**Exercise prompt**
Leaving out every picture, quote the data below exactly as it appears.

**Extracted entries**
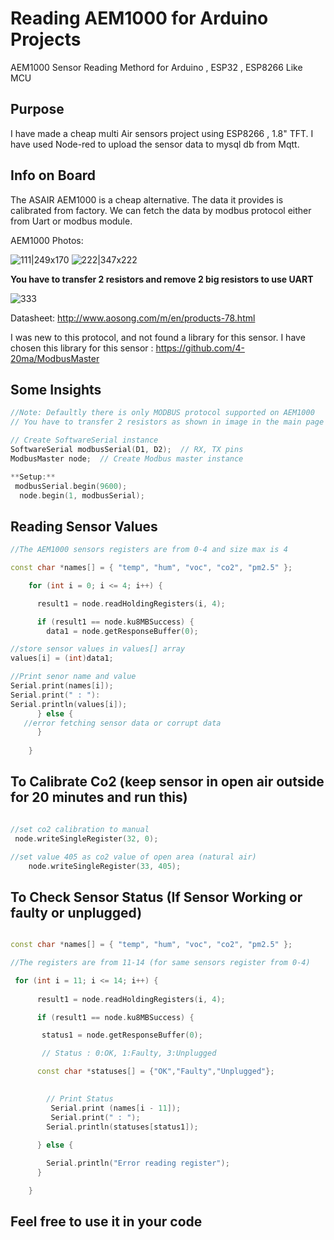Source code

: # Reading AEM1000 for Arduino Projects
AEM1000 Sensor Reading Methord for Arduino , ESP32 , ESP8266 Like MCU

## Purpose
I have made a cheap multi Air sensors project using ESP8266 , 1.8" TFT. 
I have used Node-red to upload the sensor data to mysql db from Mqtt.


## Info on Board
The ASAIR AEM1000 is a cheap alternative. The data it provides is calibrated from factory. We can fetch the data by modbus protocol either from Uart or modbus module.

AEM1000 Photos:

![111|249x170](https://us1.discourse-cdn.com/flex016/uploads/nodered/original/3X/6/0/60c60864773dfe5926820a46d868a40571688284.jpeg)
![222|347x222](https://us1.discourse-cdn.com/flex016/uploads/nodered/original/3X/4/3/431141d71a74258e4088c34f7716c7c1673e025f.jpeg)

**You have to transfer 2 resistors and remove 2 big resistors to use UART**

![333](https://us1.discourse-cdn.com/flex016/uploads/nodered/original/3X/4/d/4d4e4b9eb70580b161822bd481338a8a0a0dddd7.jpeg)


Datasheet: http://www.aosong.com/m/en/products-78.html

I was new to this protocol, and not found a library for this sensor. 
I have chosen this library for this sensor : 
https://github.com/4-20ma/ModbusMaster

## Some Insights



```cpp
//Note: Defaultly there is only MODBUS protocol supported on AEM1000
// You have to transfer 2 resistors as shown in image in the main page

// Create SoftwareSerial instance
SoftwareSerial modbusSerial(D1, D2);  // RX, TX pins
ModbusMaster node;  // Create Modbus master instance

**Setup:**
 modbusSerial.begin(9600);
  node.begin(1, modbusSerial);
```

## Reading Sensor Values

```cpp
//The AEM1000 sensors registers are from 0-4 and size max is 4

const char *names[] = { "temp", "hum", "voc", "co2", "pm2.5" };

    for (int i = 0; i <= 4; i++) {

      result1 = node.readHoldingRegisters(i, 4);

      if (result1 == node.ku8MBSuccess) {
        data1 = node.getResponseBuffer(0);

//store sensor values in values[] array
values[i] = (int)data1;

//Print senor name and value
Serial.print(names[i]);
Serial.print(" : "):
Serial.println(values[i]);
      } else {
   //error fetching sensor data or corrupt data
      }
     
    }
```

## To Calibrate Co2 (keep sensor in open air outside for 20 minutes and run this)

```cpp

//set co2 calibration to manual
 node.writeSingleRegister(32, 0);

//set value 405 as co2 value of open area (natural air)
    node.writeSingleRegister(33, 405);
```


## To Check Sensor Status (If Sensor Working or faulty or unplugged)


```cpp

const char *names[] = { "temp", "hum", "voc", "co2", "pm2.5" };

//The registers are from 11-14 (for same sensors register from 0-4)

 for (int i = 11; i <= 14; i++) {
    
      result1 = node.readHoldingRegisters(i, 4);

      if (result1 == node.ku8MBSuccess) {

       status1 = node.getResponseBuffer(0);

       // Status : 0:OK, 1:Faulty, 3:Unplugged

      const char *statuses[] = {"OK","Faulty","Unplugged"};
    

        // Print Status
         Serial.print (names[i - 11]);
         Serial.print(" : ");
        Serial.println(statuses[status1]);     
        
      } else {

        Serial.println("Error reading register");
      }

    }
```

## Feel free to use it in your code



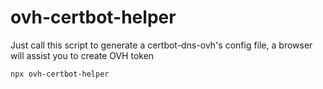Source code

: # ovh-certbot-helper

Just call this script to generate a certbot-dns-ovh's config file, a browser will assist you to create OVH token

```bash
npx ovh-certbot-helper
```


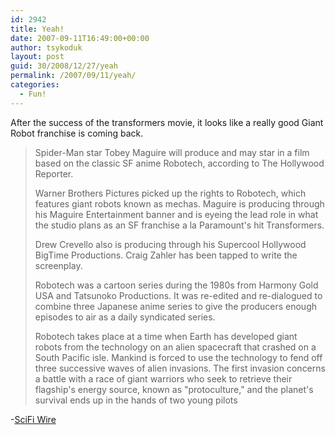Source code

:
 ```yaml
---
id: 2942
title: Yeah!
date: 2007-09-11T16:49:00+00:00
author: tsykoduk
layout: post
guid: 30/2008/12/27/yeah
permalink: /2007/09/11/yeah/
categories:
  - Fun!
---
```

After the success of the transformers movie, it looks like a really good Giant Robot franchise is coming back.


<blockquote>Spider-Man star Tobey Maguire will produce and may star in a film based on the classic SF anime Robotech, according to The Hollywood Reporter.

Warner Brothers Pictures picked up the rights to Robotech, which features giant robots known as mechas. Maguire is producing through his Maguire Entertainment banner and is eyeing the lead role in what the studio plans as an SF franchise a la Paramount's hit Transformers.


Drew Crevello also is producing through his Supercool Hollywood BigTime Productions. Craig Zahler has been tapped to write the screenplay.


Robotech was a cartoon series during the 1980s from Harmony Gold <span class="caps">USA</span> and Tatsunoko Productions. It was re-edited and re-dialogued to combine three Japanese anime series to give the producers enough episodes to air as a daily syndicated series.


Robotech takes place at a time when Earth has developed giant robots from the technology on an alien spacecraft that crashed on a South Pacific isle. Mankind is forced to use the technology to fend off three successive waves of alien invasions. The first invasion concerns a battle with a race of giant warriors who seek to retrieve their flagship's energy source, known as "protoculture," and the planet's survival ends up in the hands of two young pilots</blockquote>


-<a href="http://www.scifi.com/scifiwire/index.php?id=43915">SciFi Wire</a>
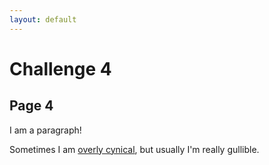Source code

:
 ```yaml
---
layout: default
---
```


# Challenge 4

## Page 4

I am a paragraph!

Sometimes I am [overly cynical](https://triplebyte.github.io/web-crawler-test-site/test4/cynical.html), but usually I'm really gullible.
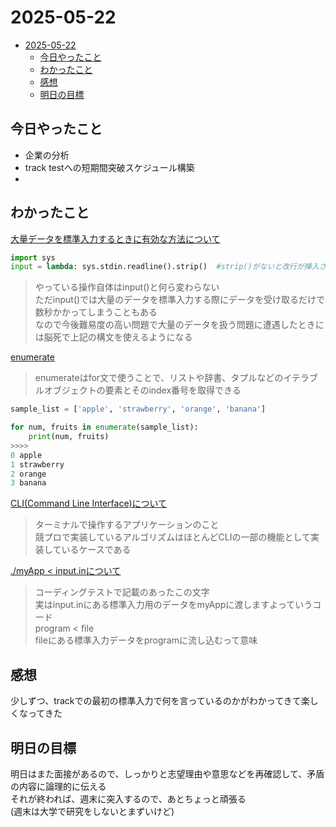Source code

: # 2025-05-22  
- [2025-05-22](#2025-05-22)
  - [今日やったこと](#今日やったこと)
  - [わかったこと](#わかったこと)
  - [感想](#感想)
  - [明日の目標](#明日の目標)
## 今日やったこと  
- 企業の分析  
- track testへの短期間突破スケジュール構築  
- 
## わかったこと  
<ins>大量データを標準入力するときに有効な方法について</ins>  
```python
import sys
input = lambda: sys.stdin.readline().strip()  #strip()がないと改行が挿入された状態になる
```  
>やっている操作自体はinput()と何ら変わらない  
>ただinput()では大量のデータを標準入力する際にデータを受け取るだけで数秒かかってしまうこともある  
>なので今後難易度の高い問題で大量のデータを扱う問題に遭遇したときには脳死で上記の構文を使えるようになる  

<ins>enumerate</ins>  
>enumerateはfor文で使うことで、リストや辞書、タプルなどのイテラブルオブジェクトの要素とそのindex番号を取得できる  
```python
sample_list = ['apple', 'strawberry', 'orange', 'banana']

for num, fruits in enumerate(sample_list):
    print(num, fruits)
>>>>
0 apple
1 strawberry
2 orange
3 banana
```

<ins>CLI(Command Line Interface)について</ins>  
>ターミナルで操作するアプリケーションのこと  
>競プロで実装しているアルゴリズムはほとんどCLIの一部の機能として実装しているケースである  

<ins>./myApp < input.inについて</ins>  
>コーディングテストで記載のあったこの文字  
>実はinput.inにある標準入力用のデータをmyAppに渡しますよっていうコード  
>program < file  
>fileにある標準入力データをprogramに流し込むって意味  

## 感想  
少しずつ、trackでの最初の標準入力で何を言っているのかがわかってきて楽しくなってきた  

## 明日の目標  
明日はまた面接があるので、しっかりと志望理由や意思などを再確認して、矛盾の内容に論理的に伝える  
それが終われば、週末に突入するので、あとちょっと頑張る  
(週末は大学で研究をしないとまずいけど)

**Solution below**
Source code

: # Reading AEM1000 for Arduino Projects
AEM1000 Sensor Reading Methord for Arduino , ESP32 , ESP8266 Like MCU

## Purpose
I have made a cheap multi Air sensors project using ESP8266 , 1.8" TFT. 
I have used Node-red to upload the sensor data to mysql db from Mqtt.


## Info on Board
The ASAIR AEM1000 is a cheap alternative. The data it provides is calibrated from factory. We can fetch the data by modbus protocol either from Uart or modbus module.

AEM1000 Photos:

![111|249x170](https://us1.discourse-cdn.com/flex016/uploads/nodered/original/3X/6/0/60c60864773dfe5926820a46d868a40571688284.jpeg)
![222|347x222](https://us1.discourse-cdn.com/flex016/uploads/nodered/original/3X/4/3/431141d71a74258e4088c34f7716c7c1673e025f.jpeg)

**You have to transfer 2 resistors and remove 2 big resistors to use UART**

![333](https://us1.discourse-cdn.com/flex016/uploads/nodered/original/3X/4/d/4d4e4b9eb70580b161822bd481338a8a0a0dddd7.jpeg)


Datasheet: http://www.aosong.com/m/en/products-78.html

I was new to this protocol, and not found a library for this sensor. 
I have chosen this library for this sensor : 
https://github.com/4-20ma/ModbusMaster

## Some Insights



```cpp
//Note: Defaultly there is only MODBUS protocol supported on AEM1000
// You have to transfer 2 resistors as shown in image in the main page

// Create SoftwareSerial instance
SoftwareSerial modbusSerial(D1, D2);  // RX, TX pins
ModbusMaster node;  // Create Modbus master instance

**Setup:**
 modbusSerial.begin(9600);
  node.begin(1, modbusSerial);
```

## Reading Sensor Values

```cpp
//The AEM1000 sensors registers are from 0-4 and size max is 4

const char *names[] = { "temp", "hum", "voc", "co2", "pm2.5" };

    for (int i = 0; i <= 4; i++) {

      result1 = node.readHoldingRegisters(i, 4);

      if (result1 == node.ku8MBSuccess) {
        data1 = node.getResponseBuffer(0);

//store sensor values in values[] array
values[i] = (int)data1;

//Print senor name and value
Serial.print(names[i]);
Serial.print(" : "):
Serial.println(values[i]);
      } else {
   //error fetching sensor data or corrupt data
      }
     
    }
```

## To Calibrate Co2 (keep sensor in open air outside for 20 minutes and run this)

```cpp

//set co2 calibration to manual
 node.writeSingleRegister(32, 0);

//set value 405 as co2 value of open area (natural air)
    node.writeSingleRegister(33, 405);
```


## To Check Sensor Status (If Sensor Working or faulty or unplugged)


```cpp

const char *names[] = { "temp", "hum", "voc", "co2", "pm2.5" };

//The registers are from 11-14 (for same sensors register from 0-4)

 for (int i = 11; i <= 14; i++) {
    
      result1 = node.readHoldingRegisters(i, 4);

      if (result1 == node.ku8MBSuccess) {

       status1 = node.getResponseBuffer(0);

       // Status : 0:OK, 1:Faulty, 3:Unplugged

      const char *statuses[] = {"OK","Faulty","Unplugged"};
    

        // Print Status
         Serial.print (names[i - 11]);
         Serial.print(" : ");
        Serial.println(statuses[status1]);     
        
      } else {

        Serial.println("Error reading register");
      }

    }
```

## Feel free to use it in your code



Source code

: # ovh-certbot-helper

Just call this script to generate a certbot-dns-ovh's config file, a browser will assist you to create OVH token

```bash
npx ovh-certbot-helper
```


Source code

:
 ```yaml
---
id: 2942
title: Yeah!
date: 2007-09-11T16:49:00+00:00
author: tsykoduk
layout: post
guid: 30/2008/12/27/yeah
permalink: /2007/09/11/yeah/
categories:
  - Fun!
---
```

After the success of the transformers movie, it looks like a really good Giant Robot franchise is coming back.


<blockquote>Spider-Man star Tobey Maguire will produce and may star in a film based on the classic SF anime Robotech, according to The Hollywood Reporter.

Warner Brothers Pictures picked up the rights to Robotech, which features giant robots known as mechas. Maguire is producing through his Maguire Entertainment banner and is eyeing the lead role in what the studio plans as an SF franchise a la Paramount's hit Transformers.


Drew Crevello also is producing through his Supercool Hollywood BigTime Productions. Craig Zahler has been tapped to write the screenplay.


Robotech was a cartoon series during the 1980s from Harmony Gold <span class="caps">USA</span> and Tatsunoko Productions. It was re-edited and re-dialogued to combine three Japanese anime series to give the producers enough episodes to air as a daily syndicated series.


Robotech takes place at a time when Earth has developed giant robots from the technology on an alien spacecraft that crashed on a South Pacific isle. Mankind is forced to use the technology to fend off three successive waves of alien invasions. The first invasion concerns a battle with a race of giant warriors who seek to retrieve their flagship's energy source, known as "protoculture," and the planet's survival ends up in the hands of two young pilots</blockquote>


-<a href="http://www.scifi.com/scifiwire/index.php?id=43915">SciFi Wire</a>
Source code

:
 ```yaml
---
layout: default
---
```


# Challenge 4

## Page 4

I am a paragraph!

Sometimes I am [overly cynical](https://triplebyte.github.io/web-crawler-test-site/test4/cynical.html), but usually I'm really gullible.
Source code

: # 2025-05-22  
- [2025-05-22](#2025-05-22)
  - [今日やったこと](#今日やったこと)
  - [わかったこと](#わかったこと)
  - [感想](#感想)
  - [明日の目標](#明日の目標)
## 今日やったこと  
- 企業の分析  
- track testへの短期間突破スケジュール構築  
- 
## わかったこと  
<ins>大量データを標準入力するときに有効な方法について</ins>  
```python
import sys
input = lambda: sys.stdin.readline().strip()  #strip()がないと改行が挿入された状態になる
```  
>やっている操作自体はinput()と何ら変わらない  
>ただinput()では大量のデータを標準入力する際にデータを受け取るだけで数秒かかってしまうこともある  
>なので今後難易度の高い問題で大量のデータを扱う問題に遭遇したときには脳死で上記の構文を使えるようになる  

<ins>enumerate</ins>  
>enumerateはfor文で使うことで、リストや辞書、タプルなどのイテラブルオブジェクトの要素とそのindex番号を取得できる  
```python
sample_list = ['apple', 'strawberry', 'orange', 'banana']

for num, fruits in enumerate(sample_list):
    print(num, fruits)
>>>>
0 apple
1 strawberry
2 orange
3 banana
```

<ins>CLI(Command Line Interface)について</ins>  
>ターミナルで操作するアプリケーションのこと  
>競プロで実装しているアルゴリズムはほとんどCLIの一部の機能として実装しているケースである  

<ins>./myApp < input.inについて</ins>  
>コーディングテストで記載のあったこの文字  
>実はinput.inにある標準入力用のデータをmyAppに渡しますよっていうコード  
>program < file  
>fileにある標準入力データをprogramに流し込むって意味  

## 感想  
少しずつ、trackでの最初の標準入力で何を言っているのかがわかってきて楽しくなってきた  

## 明日の目標  
明日はまた面接があるので、しっかりと志望理由や意思などを再確認して、矛盾の内容に論理的に伝える  
それが終われば、週末に突入するので、あとちょっと頑張る  
(週末は大学で研究をしないとまずいけど)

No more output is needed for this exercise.